More on graph theoretic software watermarks: Implementation, analysis, and attacks

https://doi.org/10.1016/j.infsof.2008.09.016Get rights and content

Abstract

This paper presents an implementation of the watermarking method proposed by Venkatesan et al. in their paper [R. Venkatesan, V. Vazirani, S. Sinha, A graph theoretic approach to software watermarking, in: Fourth International Information Hiding Workshop, Pittsburgh, PA, 2001]. An executable program is marked by the addition of code for which the topology of the control-flow graph encodes a watermark. We discuss issues that were identified during construction of an actual implementation that operates on Java bytecode. We present two algorithms for splitting a watermark number into a redundant set of pieces and an algorithm for turning a watermark number into a control-flow graph. We measure the size and time overhead of watermarking, and evaluate the algorithm against a variety of attacks.

Introduction

This paper builds upon and elaborates a software watermarking scheme proposed by Venkatesan et al. [3]. We will refer to that paper as VVS and to its watermarking scheme as GTW. The present paper contributes:

  • The first public implementation of GTW.

  • An implementation that operates on Java bytecode.

  • An example of an error-correcting graph encoding.

  • The generation of executable code from graphs.

  • Several alternatives for marking basic blocks.

  • Extraction (not just detection) of a watermark value.

  • Empirical measurements of an actual GTW implementation.

  • Experimental analysis of possible attacks.

Graph theoretic watermarking encodes a value in the topology of a control-flow graph, or CFG [4]. Each node of a CFG represents a basic block consisting of instructions with a single entry and a single exit. A directed edge connects two basic blocks if control can pass from one to the other during execution.
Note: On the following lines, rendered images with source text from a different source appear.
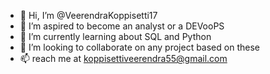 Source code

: - 👋 Hi, I’m @VeerendraKoppisetti17
- 👀 I’m aspired to become an analyst or a DEVooPS
- 🌱 I’m currently learning about  SQL and Python
- 💞️ I’m looking to collaborate on any project based on these
- 📫 reach me at koppisettiveerendra55@gmail.com 

<!---
VeerendraKoppisetti17/VeerendraKoppisetti17 is a ✨ special ✨ repository because its `README.md` (this file) appears on your GitHub profile.
You can click the Preview link to take a look at your changes.
--->
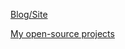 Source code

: 
[Blog/Site](https://diasbruno.github.io)

[My open-source projects](https://diasbruno.github.io/opensource)
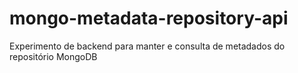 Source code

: # mongo-metadata-repository-api
Experimento de backend para manter e consulta de metadados do repositório MongoDB
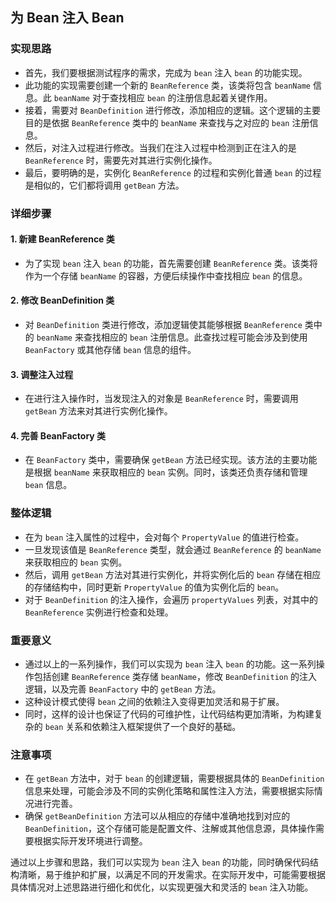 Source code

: ## 为 Bean 注入 Bean

### 实现思路
- 首先，我们要根据测试程序的需求，完成为 `bean` 注入 `bean` 的功能实现。
- 此功能的实现需要创建一个新的 `BeanReference` 类，该类将包含 `beanName` 信息。此 `beanName` 对于查找相应 `bean` 的注册信息起着关键作用。
- 接着，需要对 `BeanDefinition` 进行修改，添加相应的逻辑。这个逻辑的主要目的是依据 `BeanReference` 类中的 `beanName` 来查找与之对应的 `bean` 注册信息。
- 然后，对注入过程进行修改。当我们在注入过程中检测到正在注入的是 `BeanReference` 时，需要先对其进行实例化操作。
- 最后，要明确的是，实例化 `BeanReference` 的过程和实例化普通 `bean` 的过程是相似的，它们都将调用 `getBean` 方法。


### 详细步骤

#### 1. 新建 BeanReference 类
- 为了实现 `bean` 注入 `bean` 的功能，首先需要创建 `BeanReference` 类。该类将作为一个存储 `beanName` 的容器，方便后续操作中查找相应 `bean` 的信息。


#### 2. 修改 BeanDefinition 类
- 对 `BeanDefinition` 类进行修改，添加逻辑使其能够根据 `BeanReference` 类中的 `beanName` 来查找相应的 `bean` 注册信息。此查找过程可能会涉及到使用 `BeanFactory` 或其他存储 `bean` 信息的组件。


#### 3. 调整注入过程
- 在进行注入操作时，当发现注入的对象是 `BeanReference` 时，需要调用 `getBean` 方法来对其进行实例化操作。


#### 4. 完善 BeanFactory 类
- 在 `BeanFactory` 类中，需要确保 `getBean` 方法已经实现。该方法的主要功能是根据 `beanName` 来获取相应的 `bean` 实例。同时，该类还负责存储和管理 `bean` 信息。


### 整体逻辑
- 在为 `bean` 注入属性的过程中，会对每个 `PropertyValue` 的值进行检查。
- 一旦发现该值是 `BeanReference` 类型，就会通过 `BeanReference` 的 `beanName` 来获取相应的 `bean` 实例。
- 然后，调用 `getBean` 方法对其进行实例化，并将实例化后的 `bean` 存储在相应的存储结构中，同时更新 `PropertyValue` 的值为实例化后的 `bean`。
- 对于 `BeanDefinition` 的注入操作，会遍历 `propertyValues` 列表，对其中的 `BeanReference` 实例进行检查和处理。


### 重要意义
- 通过以上的一系列操作，我们可以实现为 `bean` 注入 `bean` 的功能。这一系列操作包括创建 `BeanReference` 类存储 `beanName`，修改 `BeanDefinition` 的注入逻辑，以及完善 `BeanFactory` 中的 `getBean` 方法。
- 这种设计模式使得 `bean` 之间的依赖注入变得更加灵活和易于扩展。
- 同时，这样的设计也保证了代码的可维护性，让代码结构更加清晰，为构建复杂的 `bean` 关系和依赖注入框架提供了一个良好的基础。


### 注意事项
- 在 `getBean` 方法中，对于 `bean` 的创建逻辑，需要根据具体的 `BeanDefinition` 信息来处理，可能会涉及不同的实例化策略和属性注入方法，需要根据实际情况进行完善。
- 确保 `getBeanDefinition` 方法可以从相应的存储中准确地找到对应的 `BeanDefinition`，这个存储可能是配置文件、注解或其他信息源，具体操作需要根据实际开发环境进行调整。


通过以上步骤和思路，我们可以实现为 `bean` 注入 `bean` 的功能，同时确保代码结构清晰，易于维护和扩展，以满足不同的开发需求。在实际开发中，可能需要根据具体情况对上述思路进行细化和优化，以实现更强大和灵活的 `bean` 注入功能。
The CFG itself also has a single entry and a single exit.

A watermark graph W is merged with a target program’s graph P by adding extra control-flow edges between them. Basic blocks belonging to W are marked to distinguish them from the nodes of P. These marks are later used to extract W from P+W during the recognition process. The GTW process is illustrated in Fig. 1.

The VVS paper hypothesizes that naïvely inserted watermark code is weakly connected to the original program and is therefore easily detected. Weakly connected graph components can be identified using standard graph algorithms and can then be manually inspected if they are few in number. Such inspection may reveal the watermark code at much lower cost than manual inspection of the full program.
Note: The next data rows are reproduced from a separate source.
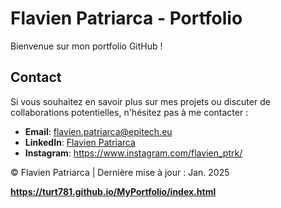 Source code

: # Flavien Patriarca - Portfolio

Bienvenue sur mon portfolio GitHub !

## Contact

Si vous souhaitez en savoir plus sur mes projets ou discuter de collaborations potentielles, n'hésitez pas à me contacter :

- **Email**: <flavien.patriarca@epitech.eu>
- **LinkedIn**: [Flavien Patriarca](https://www.linkedin.com/in/flavien-patriarca/)
- **Instagram**: <https://www.instagram.com/flavien_ptrk/>

© Flavien Patriarca | Dernière mise à jour : Jan. 2025

**<https://turt781.github.io/MyPortfolio/index.html>**
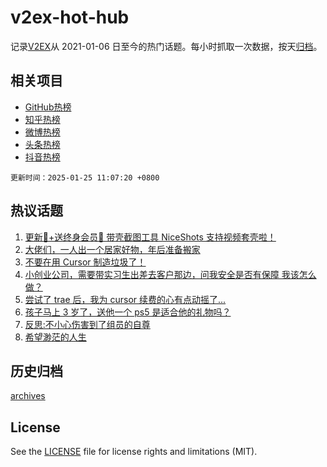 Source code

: # v2ex-hot-hub

 记录[V2EX](https://www.v2ex.com/)从 2021-01-06 日至今的热门话题。每小时抓取一次数据，按天[归档](archives)。
 
 ## 相关项目

- [GitHub热榜](https://github.com/it985/github-hot-hub)
- [知乎热榜](https://github.com/it985/zhihu-hot-hub)
- [微博热榜](https://github.com/it985/weibo-hot-hub)
- [头条热榜](https://github.com/it985/toutiao-hot-hub)
- [抖音热榜](https://github.com/it985/douyin-hot-hub)


 `更新时间：2025-01-25 11:07:20 +0800`

## 热议话题

1. [更新🎉+送终身会员🎁 带壳截图工具 NiceShots 支持视频套壳啦！](https://www.v2ex.com/t/1107535)
1. [大佬们，一人出一个居家好物，年后准备搬家](https://www.v2ex.com/t/1107531)
1. [不要在用 Cursor 制造垃圾了！](https://www.v2ex.com/t/1107536)
1. [小创业公司，需要带实习生出差去客户那边，问我安全是否有保障 我该怎么做？](https://www.v2ex.com/t/1107555)
1. [尝试了 trae 后，我为 cursor 续费的心有点动摇了...](https://www.v2ex.com/t/1107605)
1. [孩子马上 3 岁了，送他一个 ps5 是适合他的礼物吗？](https://www.v2ex.com/t/1107584)
1. [反思:不小心伤害到了组员的自尊](https://www.v2ex.com/t/1107679)
1. [希望渺茫的人生](https://www.v2ex.com/t/1107548)

## 历史归档

[archives](archives)

## License

See the [LICENSE](LICENSE) file for license rights and limitations (MIT).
The attack model of VVS considers an adversary who attempts to locate a cut between the watermark subgraph and the original CFG (dashed edges in Fig. 1). The GTW algorithm is designed to produce a strongly connected watermark so that such a cut cannot be identified. The VVS paper proves that such a separation is unlikely. More formally, the GTW algorithm adds edges between the program P and the watermark W in such a way that many other node divisions within P have the same size cut as the division between P and W.

We have implemented the GTW algorithm in the framework of SandMark [5], a tool for experimenting with algorithms that protect software from reverse engineering, piracy, and tampering. SandMark contains a large number of obfuscation and watermarking algorithms as well as tools for manual and automatic analysis and reverse engineering. SandMark operates on Java bytecode. It can be downloaded for experimentation from sandmark.cs.arizona.edu.
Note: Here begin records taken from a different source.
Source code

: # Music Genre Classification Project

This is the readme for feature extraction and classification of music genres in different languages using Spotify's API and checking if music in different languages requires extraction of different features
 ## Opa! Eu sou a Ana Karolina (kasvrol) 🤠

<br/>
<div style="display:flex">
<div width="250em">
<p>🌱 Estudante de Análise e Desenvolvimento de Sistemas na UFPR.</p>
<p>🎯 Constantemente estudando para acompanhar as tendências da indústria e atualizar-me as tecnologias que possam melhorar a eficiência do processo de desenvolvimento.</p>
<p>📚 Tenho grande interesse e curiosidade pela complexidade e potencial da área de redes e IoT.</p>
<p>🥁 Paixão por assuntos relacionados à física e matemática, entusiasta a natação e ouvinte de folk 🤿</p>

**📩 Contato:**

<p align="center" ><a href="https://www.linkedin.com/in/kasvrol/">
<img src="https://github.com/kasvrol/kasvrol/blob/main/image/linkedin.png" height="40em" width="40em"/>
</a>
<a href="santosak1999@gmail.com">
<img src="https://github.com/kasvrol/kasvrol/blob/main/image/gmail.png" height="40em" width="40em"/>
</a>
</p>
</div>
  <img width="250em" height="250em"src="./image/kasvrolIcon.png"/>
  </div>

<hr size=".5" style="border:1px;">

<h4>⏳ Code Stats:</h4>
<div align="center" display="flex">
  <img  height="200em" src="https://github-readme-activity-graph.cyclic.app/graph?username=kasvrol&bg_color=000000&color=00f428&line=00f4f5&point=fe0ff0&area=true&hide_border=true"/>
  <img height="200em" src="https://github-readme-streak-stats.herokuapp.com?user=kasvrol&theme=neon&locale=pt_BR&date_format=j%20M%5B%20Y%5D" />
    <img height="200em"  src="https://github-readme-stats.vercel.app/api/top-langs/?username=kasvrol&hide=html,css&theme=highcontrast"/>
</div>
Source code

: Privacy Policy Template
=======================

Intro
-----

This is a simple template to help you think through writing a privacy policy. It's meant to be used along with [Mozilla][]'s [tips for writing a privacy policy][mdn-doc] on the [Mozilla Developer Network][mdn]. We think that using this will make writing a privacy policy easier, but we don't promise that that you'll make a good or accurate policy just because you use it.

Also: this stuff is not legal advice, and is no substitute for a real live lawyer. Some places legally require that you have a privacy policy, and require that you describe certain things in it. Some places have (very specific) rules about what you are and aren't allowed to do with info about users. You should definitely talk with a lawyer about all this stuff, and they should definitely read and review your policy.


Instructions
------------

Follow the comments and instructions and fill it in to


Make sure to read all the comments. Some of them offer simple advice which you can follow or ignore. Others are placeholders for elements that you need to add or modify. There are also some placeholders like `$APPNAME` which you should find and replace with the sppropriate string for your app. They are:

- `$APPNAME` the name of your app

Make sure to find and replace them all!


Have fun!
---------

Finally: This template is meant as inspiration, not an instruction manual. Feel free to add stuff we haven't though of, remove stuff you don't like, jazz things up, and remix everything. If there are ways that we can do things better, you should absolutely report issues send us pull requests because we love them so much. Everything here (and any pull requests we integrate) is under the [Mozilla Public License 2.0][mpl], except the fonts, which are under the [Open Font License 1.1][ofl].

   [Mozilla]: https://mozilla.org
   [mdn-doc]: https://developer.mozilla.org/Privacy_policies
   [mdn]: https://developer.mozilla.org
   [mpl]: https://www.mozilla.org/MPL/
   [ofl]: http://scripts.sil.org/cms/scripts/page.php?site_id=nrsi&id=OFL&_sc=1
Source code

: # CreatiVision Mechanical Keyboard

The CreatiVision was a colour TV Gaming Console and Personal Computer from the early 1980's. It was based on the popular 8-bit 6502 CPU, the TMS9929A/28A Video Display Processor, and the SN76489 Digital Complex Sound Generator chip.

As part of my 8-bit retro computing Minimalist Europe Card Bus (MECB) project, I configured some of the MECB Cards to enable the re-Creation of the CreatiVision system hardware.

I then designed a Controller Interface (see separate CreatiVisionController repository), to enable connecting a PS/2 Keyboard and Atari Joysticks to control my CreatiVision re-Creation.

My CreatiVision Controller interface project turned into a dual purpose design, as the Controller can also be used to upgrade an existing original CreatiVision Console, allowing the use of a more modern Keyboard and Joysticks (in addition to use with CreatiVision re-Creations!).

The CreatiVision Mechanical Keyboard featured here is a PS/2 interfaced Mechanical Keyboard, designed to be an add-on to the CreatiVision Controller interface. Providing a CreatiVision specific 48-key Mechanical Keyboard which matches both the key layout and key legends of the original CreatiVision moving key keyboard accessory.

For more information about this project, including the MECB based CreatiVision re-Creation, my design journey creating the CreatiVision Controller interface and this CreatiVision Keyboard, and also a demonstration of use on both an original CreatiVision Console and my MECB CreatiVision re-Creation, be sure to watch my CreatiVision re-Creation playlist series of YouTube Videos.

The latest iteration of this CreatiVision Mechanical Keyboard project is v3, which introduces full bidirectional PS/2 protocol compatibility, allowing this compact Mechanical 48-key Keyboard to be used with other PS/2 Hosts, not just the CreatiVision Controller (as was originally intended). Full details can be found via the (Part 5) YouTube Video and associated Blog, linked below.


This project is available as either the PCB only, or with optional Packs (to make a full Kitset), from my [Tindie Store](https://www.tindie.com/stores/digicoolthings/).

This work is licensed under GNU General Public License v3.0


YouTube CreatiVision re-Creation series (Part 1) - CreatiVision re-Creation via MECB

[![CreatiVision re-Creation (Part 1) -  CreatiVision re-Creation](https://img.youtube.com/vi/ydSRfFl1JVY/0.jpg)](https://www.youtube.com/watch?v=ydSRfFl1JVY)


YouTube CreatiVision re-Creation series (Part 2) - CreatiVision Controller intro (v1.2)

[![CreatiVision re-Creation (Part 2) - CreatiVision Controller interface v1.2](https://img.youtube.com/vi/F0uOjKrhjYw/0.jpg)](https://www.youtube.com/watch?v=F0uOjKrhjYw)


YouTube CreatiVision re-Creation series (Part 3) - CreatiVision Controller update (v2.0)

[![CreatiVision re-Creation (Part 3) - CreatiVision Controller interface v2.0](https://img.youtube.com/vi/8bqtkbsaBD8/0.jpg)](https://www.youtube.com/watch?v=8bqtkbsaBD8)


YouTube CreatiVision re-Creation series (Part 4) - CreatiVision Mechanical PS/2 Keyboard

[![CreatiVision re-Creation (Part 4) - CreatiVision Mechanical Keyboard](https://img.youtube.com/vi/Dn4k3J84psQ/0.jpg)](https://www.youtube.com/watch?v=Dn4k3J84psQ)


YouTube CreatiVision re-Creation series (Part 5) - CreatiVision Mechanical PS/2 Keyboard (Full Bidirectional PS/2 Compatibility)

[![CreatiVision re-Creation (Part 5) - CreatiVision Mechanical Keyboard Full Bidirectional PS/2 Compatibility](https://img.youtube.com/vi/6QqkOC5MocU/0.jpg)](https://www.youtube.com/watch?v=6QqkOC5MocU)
Our implementation of GTW, which we will call GTWSM, is the first publicly available implementation of the GTW algorithm. We have found that GTW can be implemented with minimal overhead, a high degree of stealthiness, and with relatively high bit-rate.

Error-correcting graph techniques make the algorithm resilient against edge-flip attacks, in which the basic blocks are reordered, but it remains vulnerable to a large number of other semantics-preserving code transformations. GTW’s crucial weakness is its reliance on the reliable recognition of marked basic blocks during watermark extraction. We are unaware of any block marking method that is invulnerable to simple attacks.

The remainder of this paper is organized as follows. Section 2 surveys related work. Section 3 presents an overview of our implementation, and Sections 4 Embedding, 5 Recognition describe the embedding and recognition algorithms in detail. Section 6 evaluates GTW with respect to resilience against attacks, bit-rate, and stealth. Section 7 discusses future work.

Section snippets

Related work

Davidson and Myhrvold [6] published the first software watermarking algorithm. A watermark is embedded by rearranging the order of the basic blocks in an executable. Like other order-based algorithms, this is easily defeated by a random reordering.

Qu and Potkonjak [7], [8] encode a watermark in a program’s register allocation. Like all algorithms based on renaming, this is very fragile. Watermarks typically do not survive even a decompilation/recompilation step. This algorithm also suffers from

An overview of GTWSM

Our implementation of GTW operates on Java bytecode. Choosing Java lets us leverage the tools of the SandMark and BCEL [13] libraries, and lets us attack the results using SandMark’s collection of obfuscators. Like every executable format, Java bytecode has some unique quirks, but the results should be generally applicable.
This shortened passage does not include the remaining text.